Starting over
Apropos of my post from a couple days ago about “Help; my mix is driving me nuts,” our friend Mick sent this reply:
This is when I make myself a cup of tea, have a good, hard lie-down for a bit, listen to some other music (including mixes I have completed and liked), and then casually walk over to my DAW and select the option to Reset All Channels on my mix. I remove all plugins, set everything to zero and START AGAIN.
The next mix is always better.
I have two thoughts.
First: hell yes. This is how you do it! Recognize that there’s an issue, recognize that trying to unwind it might not work, start again. So clean, so simple, so productive.

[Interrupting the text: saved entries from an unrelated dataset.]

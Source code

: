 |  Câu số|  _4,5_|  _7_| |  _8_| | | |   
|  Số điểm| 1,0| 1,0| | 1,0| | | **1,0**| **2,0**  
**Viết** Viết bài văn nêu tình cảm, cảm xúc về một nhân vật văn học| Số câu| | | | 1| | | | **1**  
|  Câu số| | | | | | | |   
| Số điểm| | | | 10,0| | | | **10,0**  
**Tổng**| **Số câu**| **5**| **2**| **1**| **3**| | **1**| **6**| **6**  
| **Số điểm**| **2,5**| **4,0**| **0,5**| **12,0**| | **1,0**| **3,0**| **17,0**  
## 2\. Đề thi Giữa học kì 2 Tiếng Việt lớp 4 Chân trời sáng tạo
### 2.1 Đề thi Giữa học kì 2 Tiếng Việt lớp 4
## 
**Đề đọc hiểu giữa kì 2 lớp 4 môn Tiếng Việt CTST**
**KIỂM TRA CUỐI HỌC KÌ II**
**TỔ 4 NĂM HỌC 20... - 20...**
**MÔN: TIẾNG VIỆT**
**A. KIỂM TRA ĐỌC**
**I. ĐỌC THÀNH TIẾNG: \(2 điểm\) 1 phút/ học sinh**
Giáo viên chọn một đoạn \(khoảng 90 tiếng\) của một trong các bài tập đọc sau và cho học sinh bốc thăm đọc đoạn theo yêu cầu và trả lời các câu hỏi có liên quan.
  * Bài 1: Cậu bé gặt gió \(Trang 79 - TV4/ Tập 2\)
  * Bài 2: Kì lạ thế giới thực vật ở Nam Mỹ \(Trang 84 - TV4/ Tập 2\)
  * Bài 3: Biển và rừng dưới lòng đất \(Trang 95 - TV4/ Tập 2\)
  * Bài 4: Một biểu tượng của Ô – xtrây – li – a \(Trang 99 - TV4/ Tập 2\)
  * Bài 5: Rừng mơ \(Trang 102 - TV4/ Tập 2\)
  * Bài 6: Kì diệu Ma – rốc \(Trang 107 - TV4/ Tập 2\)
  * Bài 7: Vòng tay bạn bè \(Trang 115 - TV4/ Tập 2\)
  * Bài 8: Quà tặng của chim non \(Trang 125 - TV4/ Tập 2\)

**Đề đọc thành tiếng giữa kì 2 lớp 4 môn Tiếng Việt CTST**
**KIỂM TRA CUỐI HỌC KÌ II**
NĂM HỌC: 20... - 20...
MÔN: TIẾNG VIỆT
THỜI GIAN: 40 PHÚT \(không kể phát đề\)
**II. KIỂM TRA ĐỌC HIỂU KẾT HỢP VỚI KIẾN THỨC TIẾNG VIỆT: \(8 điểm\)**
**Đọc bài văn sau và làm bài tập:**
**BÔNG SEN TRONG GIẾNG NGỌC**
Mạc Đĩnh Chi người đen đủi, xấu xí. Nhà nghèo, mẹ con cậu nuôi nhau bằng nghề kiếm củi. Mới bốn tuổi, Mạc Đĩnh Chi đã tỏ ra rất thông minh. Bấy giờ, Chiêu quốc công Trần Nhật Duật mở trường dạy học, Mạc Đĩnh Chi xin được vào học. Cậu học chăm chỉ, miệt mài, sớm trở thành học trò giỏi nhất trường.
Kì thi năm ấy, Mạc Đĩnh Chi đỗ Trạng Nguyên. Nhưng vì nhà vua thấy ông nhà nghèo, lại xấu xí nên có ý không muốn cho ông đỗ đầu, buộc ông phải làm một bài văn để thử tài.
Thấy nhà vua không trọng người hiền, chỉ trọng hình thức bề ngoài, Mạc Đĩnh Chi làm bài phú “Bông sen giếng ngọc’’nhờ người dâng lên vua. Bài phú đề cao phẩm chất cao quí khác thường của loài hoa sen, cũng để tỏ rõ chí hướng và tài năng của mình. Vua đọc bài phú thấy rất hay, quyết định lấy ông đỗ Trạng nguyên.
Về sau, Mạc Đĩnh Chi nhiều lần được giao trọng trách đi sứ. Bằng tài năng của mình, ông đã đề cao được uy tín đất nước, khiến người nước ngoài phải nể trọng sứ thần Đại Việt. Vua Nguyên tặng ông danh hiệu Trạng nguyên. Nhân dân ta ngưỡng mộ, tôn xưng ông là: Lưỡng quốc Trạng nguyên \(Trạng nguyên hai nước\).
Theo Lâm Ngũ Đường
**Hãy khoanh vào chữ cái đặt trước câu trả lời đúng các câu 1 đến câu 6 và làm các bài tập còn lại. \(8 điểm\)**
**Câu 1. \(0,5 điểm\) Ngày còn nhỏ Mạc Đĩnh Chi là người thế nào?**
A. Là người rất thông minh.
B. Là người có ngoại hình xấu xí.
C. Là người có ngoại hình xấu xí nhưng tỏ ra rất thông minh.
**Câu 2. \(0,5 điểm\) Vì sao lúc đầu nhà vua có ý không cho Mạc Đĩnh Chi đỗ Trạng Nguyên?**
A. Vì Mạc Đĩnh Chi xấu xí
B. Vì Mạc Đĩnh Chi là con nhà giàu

Second: the subtext here is that Mick has freed himself from a scarcity mindset around his work, and instead replaced it with a spirit of experimentation and play.
I know that, in my personal experience, I have at times been susceptible to a feeling that I have to “see this mix through.” I think it’s some form of the sunk-cost fallacy at work, in which my brain tricks me into thinking that to start over would be to lose something. As though this mix, flawed though it might be, could be the best I have in me.
But that’s fallacious thinking! Of course we have better in us. We always do. We’re always slightly better than we were yesterday.
When you start a mix over, you generally don’t lose anything but problems. You still have all your experience with the song under your belt — a hands-on familiarity with its quirks and idiosyncrasies — and you will bring that experience to bear on the second try. What you won’t bring is all the baked-in technical issues that were surely causing your problems in the first place!